先日「新刊が出たら必ず買っている」なんて書いていたものの、よくよく著作リストをみると、ぽろぽろと漏れがありました。
というわけで、昔読んだ本を読み返す前に、未読の本を買ってきました。
鷺沢さんの、1992年、1997年、2002年の、それぞれの時代を描いた私小説。
離婚の話や、父親の会社が倒産して経済的に困窮した話、祖母が韓国籍だということを知らずに育っていた話、どれもこれまでの著作で触れたことがある部分ですが、これまで以上にストレートな気持ちをぶつけているように思いました。
これまでのエッセイと同様、この私小説にも、鷺沢さんが、自分の一言一言に気をつかい、人が発する言葉に傷つき怒り感動する様子が記されていて、この人は本当に他者の痛みに敏感で優しい人なんだなあと感じます。

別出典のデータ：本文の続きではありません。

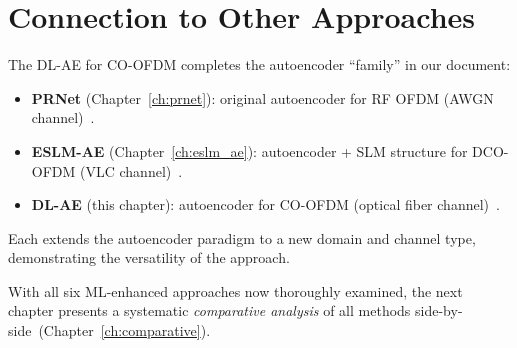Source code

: \section{Connection to Other Approaches}
\label{sec:dlae_connections}

The DL-AE for CO-OFDM completes the autoencoder ``family'' in our document:
\begin{itemize}
    \item \textbf{PRNet} (Chapter~\ref{ch:prnet}): original autoencoder for
          RF OFDM (AWGN channel)~\cite{kim2017novel}.
    \item \textbf{ESLM-AE} (Chapter~\ref{ch:eslm_ae}): autoencoder +
          SLM structure for DCO-OFDM (VLC channel)~\cite{hao2019extended}.
    \item \textbf{DL-AE} (this chapter): autoencoder for CO-OFDM
          (optical fiber channel)~\cite{alnaseri2025deep}.
\end{itemize}

Each extends the autoencoder paradigm to a new domain and channel type,
demonstrating the versatility of the approach.

With all six ML-enhanced approaches now thoroughly examined, the next
chapter presents a systematic \emph{comparative analysis} of all methods
side-by-side~(Chapter~\ref{ch:comparative}).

かたや、そういったことを感じない自分の日常を振り返り、反省しきりな気分にさせられました。
でも鷺沢さんの、そんな敏感さが、自ら命を絶たせてしまったのかなー、と考えたりしてしまいます。
自殺した作家の私小説というのは、存命中と同じような感覚で読むことは、きっとできないのだな思いました。